Напомним, что предложения папы были получены и выслушаны в Москве в марте 1519 года, когда здесь находился посланец константинопольского патриарха, того, кто в предложениях папы объявлен «бывшим», «прежним». Едва ли могут быть сомнения в том, что московские власти — и церковные, и светские, включая дипломатов, в 1519 году в какой‑то форме сообщили посланцу патриарха митрополиту Григорию полученные предложения, как и в том, что в этих обсуждениях принимал участие и ватопедский старец Максим, знающий, образованный и опытный.
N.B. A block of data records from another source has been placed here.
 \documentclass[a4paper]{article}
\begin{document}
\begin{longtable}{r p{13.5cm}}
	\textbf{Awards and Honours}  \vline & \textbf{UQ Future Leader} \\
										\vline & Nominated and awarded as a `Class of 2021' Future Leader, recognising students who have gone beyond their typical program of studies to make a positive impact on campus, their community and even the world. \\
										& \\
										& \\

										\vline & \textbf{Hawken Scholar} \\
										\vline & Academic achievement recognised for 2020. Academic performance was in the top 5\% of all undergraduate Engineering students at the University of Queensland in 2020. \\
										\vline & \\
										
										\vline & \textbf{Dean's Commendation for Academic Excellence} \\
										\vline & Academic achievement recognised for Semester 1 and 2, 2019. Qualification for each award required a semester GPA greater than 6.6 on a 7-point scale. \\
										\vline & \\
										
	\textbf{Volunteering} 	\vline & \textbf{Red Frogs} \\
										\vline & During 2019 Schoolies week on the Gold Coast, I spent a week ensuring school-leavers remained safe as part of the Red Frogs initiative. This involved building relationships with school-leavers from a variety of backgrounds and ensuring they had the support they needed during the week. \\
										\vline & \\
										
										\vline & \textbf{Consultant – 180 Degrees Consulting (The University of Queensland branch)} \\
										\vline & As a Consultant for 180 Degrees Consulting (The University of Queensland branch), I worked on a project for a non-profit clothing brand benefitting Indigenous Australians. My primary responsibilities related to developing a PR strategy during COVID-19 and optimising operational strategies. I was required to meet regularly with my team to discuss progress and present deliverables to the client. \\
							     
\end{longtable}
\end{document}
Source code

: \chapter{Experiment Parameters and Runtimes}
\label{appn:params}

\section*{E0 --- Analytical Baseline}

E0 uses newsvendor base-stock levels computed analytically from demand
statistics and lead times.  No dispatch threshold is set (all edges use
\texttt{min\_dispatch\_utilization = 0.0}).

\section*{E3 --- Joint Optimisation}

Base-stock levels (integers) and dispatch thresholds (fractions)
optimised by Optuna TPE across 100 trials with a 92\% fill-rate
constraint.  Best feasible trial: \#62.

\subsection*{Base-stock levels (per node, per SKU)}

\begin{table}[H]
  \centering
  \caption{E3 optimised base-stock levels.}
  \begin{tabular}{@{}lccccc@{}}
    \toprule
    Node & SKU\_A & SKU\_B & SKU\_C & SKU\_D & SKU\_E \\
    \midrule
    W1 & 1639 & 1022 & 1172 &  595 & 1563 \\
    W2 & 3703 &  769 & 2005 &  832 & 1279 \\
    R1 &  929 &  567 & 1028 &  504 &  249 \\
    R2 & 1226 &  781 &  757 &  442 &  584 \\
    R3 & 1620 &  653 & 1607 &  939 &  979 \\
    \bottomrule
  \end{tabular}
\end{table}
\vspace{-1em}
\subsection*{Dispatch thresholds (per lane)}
Если бы мы писали исторический роман, а не научную биографию, то могли бы домыслить в ходе этого обсуждения несколько диалогов, сконструировать речи Максима Грека и других лиц. Но мы воздержимся от неизбежного субъективизма. Вполне достаточно привести наказ дипломату Константину Тимофеевичу Замыцкому, отправленному с ответным посольством в Пруссию (апрель 1519 года); ему предписано в самой общей форме выразить готовность к совместной борьбе против турок, но предложения о соединении Церквей на условиях Флорентийской унии отвергнуты: «И учнет маистр говорите: а того велики государь хочет ли, чтобы ему с папою быта в единачестве и в согласье о законе? И Костянтину говорити: государь наш с папою хочет в дружбе и согласье быти… а как наперед того государь наш с Божьею волею от прародителей своих закон греческой держал крепко, так и ныне, за Божьею волею, закон свой греческой хочет крепко держати»{168}.